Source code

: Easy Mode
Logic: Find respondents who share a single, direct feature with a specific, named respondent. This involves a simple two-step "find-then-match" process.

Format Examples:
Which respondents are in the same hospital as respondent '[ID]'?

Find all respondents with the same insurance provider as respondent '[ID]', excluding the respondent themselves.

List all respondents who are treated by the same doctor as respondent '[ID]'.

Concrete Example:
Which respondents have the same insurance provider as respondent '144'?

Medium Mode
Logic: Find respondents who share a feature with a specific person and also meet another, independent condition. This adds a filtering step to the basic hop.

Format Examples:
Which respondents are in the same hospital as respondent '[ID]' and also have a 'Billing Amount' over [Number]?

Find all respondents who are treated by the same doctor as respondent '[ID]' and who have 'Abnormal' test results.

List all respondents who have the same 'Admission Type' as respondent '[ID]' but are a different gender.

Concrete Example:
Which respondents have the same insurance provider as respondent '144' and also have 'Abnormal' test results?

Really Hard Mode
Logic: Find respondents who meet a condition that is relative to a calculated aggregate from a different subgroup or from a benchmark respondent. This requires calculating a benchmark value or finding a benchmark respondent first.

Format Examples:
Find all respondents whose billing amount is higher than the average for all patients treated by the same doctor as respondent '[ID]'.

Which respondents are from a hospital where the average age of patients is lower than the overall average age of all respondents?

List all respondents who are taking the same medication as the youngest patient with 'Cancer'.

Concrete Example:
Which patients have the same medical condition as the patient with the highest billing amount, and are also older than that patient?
...
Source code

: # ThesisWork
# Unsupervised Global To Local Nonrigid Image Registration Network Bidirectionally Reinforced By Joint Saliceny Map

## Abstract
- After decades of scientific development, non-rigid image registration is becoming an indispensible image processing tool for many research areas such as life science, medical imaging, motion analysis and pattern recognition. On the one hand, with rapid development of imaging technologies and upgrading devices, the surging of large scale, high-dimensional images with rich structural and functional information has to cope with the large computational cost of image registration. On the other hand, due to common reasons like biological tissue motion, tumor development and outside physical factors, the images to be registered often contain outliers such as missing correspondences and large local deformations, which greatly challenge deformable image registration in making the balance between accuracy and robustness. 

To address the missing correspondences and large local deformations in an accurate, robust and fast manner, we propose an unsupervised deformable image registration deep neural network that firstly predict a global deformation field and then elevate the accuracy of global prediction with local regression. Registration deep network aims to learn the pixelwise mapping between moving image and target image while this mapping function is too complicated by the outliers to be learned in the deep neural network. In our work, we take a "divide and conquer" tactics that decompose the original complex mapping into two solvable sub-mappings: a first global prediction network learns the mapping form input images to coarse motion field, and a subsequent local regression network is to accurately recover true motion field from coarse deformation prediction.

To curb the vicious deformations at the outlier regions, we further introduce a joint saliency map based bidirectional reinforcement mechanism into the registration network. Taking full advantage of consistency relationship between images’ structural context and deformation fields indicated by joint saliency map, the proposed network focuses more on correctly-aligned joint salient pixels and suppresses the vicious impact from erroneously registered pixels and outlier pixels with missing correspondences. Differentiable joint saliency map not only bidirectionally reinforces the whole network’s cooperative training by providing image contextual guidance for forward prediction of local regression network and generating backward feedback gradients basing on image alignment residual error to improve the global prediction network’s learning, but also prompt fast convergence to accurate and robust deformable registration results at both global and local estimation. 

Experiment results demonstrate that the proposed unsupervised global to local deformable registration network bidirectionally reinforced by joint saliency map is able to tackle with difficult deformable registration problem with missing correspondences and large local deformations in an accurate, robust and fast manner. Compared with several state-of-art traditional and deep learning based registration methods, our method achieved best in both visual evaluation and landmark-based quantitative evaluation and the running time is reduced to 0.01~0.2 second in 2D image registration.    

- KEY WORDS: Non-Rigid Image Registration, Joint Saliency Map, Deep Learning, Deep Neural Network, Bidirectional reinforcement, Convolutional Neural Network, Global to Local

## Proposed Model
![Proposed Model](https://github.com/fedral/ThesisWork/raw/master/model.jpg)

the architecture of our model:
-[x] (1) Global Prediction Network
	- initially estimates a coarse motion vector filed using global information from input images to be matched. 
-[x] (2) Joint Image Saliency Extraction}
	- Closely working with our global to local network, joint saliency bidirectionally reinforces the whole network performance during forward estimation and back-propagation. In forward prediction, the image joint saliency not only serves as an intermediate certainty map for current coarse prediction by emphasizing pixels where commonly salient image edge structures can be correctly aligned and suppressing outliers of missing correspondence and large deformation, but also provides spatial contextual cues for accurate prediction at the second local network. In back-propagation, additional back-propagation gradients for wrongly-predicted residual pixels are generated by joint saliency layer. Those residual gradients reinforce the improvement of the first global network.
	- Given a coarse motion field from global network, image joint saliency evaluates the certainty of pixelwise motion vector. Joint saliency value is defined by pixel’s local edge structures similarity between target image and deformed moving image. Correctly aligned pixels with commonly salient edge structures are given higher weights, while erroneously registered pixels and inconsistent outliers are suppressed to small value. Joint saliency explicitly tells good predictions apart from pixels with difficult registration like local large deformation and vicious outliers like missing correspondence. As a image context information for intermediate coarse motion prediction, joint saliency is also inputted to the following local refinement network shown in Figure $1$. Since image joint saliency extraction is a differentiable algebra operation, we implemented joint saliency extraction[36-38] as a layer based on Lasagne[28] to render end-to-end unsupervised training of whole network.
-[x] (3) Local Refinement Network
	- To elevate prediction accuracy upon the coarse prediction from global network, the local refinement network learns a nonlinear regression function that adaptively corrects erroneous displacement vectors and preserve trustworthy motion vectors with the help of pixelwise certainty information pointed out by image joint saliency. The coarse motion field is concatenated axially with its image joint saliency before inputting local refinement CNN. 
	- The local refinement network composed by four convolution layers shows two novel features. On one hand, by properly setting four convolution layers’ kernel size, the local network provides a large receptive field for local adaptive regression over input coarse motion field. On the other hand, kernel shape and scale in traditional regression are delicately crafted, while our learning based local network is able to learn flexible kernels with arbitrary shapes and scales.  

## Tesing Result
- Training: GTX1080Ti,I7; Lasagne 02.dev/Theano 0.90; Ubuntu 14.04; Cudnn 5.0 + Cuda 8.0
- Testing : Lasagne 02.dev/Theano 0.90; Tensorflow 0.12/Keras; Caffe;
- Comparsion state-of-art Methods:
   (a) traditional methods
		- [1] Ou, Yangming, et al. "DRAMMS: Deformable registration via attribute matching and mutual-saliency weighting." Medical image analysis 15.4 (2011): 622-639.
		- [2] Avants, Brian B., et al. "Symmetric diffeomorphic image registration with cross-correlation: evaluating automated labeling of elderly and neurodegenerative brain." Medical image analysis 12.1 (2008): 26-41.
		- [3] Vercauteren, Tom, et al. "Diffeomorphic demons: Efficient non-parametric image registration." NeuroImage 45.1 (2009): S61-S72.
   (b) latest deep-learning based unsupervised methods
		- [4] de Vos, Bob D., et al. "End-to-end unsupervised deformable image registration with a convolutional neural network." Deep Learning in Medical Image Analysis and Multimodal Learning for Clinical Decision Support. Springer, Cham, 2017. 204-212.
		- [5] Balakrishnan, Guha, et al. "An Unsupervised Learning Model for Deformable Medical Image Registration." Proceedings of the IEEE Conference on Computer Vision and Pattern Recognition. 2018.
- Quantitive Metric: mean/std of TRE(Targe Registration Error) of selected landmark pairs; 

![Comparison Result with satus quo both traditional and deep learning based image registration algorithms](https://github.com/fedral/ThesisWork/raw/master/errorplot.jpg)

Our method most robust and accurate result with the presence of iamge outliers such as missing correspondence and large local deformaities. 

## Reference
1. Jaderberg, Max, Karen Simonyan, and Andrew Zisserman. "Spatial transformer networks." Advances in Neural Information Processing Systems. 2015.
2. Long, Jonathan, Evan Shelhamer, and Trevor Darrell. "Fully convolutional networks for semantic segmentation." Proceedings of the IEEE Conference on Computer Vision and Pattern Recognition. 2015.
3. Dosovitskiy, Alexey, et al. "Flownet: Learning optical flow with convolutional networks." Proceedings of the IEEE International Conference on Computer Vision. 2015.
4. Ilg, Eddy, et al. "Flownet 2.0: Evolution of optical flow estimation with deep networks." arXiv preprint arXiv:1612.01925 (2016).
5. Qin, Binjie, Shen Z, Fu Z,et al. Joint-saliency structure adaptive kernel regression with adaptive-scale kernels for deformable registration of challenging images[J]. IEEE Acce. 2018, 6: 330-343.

* **Task goal**
Looking at the data above, write out exactly the lines that start at the one containing "To address the" and end at the one containing "To curb the"; include both and nothing beyond.

* **Solution for this exercise**
To address the missing correspondences and large local deformations in an accurate, robust and fast manner, we propose an unsupervised deformable image registration deep neural network that firstly predict a global deformation field and then elevate the accuracy of global prediction with local regression. Registration deep network aims to learn the pixelwise mapping between moving image and target image while this mapping function is too complicated by the outliers to be learned in the deep neural network. In our work, we take a "divide and conquer" tactics that decompose the original complex mapping into two solvable sub-mappings: a first global prediction network learns the mapping form input images to coarse motion field, and a subsequent local regression network is to accurately recover true motion field from coarse deformation prediction.

To curb the vicious deformations at the outlier regions, we further introduce a joint saliency map based bidirectional reinforcement mechanism into the registration network. Taking full advantage of consistency relationship between images’ structural context and deformation fields indicated by joint saliency map, the proposed network focuses more on correctly-aligned joint salient pixels and suppresses the vicious impact from erroneously registered pixels and outlier pixels with missing correspondences. Differentiable joint saliency map not only bidirectionally reinforces the whole network’s cooperative training by providing image contextual guidance for forward prediction of local regression network and generating backward feedback gradients basing on image alignment residual error to improve the global prediction network’s learning, but also prompt fast convergence to accurate and robust deformable registration results at both global and local estimation. 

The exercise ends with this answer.